The swimming pool is 100 by 60

Let a be the width of the walkway.

Then the perimeter is:

P1 = 2*100 + 2*60 = 320 ft.

However, the fence measures 450 ft.

Then we have a rectangle around the swimming pool whose perimeter is 450 ft.

Then:

Let x be the width and y be the length.

 p2 = 2*x + 2*y = 450.............(1)

==> x = 60 + 2a      

==> y= 100 + 2a   

Now substiute in (1)

==> 2(60+2a) + 2(100+2a) = 450

==> 120 + 4a + 200 + 4a = 450

==> 8a = 450 - 320

==> 8a = 130

==> a= 130/8

==> a= 16.25 ft

Then the width of the walkway is 16.25 ft.

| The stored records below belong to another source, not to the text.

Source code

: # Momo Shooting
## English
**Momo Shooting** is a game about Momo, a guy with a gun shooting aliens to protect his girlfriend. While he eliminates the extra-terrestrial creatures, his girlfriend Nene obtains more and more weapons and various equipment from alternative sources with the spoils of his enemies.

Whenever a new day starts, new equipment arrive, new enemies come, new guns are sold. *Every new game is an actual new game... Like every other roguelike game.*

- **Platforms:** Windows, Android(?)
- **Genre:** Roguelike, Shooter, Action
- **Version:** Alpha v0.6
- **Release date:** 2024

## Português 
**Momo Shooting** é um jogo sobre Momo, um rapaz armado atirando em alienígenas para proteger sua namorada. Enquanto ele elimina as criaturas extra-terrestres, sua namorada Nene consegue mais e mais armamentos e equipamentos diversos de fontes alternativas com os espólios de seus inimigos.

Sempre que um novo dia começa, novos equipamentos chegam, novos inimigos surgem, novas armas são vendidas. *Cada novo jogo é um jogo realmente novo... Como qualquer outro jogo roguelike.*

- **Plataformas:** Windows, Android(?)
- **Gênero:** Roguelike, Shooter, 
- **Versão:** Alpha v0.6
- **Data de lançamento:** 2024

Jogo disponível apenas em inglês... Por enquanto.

krishna-agrawala's profile pic

krishna-agrawala | College Teacher | (Level 3) Valedictorian

Posted on

Let:

Maximum width of the walkway = x ft.

Then the dimension of outer edge of walkway where the fencing is to be put can be calculated as:

Length of pool + walkway = Length of pool + 2(Width of walkway) = 100 + 2x ft.

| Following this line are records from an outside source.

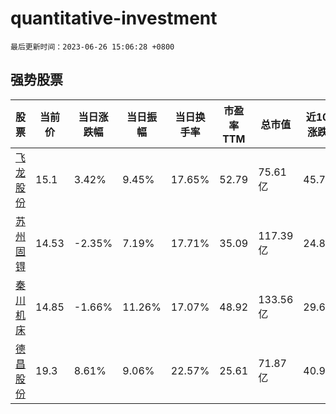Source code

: # quantitative-investment

`最后更新时间：2023-06-26 15:06:28 +0800`

## 强势股票

|股票|当前价|当日涨跌幅|当日振幅|当日换手率|市盈率TTM|总市值|近10日涨跌幅|
|----|----|----|----|----|----|----|----|
|[飞龙股份](https://xueqiu.com/S/SZ002536)|15.1|3.42%|9.45%|17.65%|52.79|75.61亿|45.75%|
|[苏州固锝](https://xueqiu.com/S/SZ002079)|14.53|-2.35%|7.19%|17.71%|35.09|117.39亿|24.83%|
|[秦川机床](https://xueqiu.com/S/SZ000837)|14.85|-1.66%|11.26%|17.07%|48.92|133.56亿|29.69%|
|[德昌股份](https://xueqiu.com/S/SH605555)|19.3|8.61%|9.06%|22.57%|25.61|71.87亿|40.98%|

Width of pool + walkway = Width of pool + 2(Width of walkway) = 60 + 2x ft.

Then:

Total perimeter of outside edge of the walkway = 2(Length + Width)

= 2(100 + 2x + 60 + 2x)

= 320 + 8x

Maximum value of this is given as 450. There maximum value of x will be given when the above expression for length is equated to 450. Doing this we get:

8x + 320 = 450

==> 8x = 450 - 320

==> 8x = 130

==> x = 130/8 = 16.25

Answer:

Maximum width of walkway = 16.25 ft.

neela's profile pic

neela | High School Teacher | (Level 3) Valedictorian

Posted on

Here  the  width h of way  around the swimming pool is uniform width  is a variable.

So we give you the solution for the maximum h in such a way that the material of 450 ft fencing is fully used.

Let h be the width of the path. Then the length and width of the fence = 100+2h and 60+2h.

So the perimeter of the fencing  of rectangle  around the swimming pool = 2{100+2h+60+2h} = 320+8h ft which should be the length  450 ft of the fencing material .

Therefore,  320+8h = 450

8h = 450-320 = 130

Therefore h = 16.25 ft.

Therefore the length of the fence = 100+2h = 100+2*16.25 = 132.5 .

The width of the fence = 60+2h = 60+2*16.25 = 92.5.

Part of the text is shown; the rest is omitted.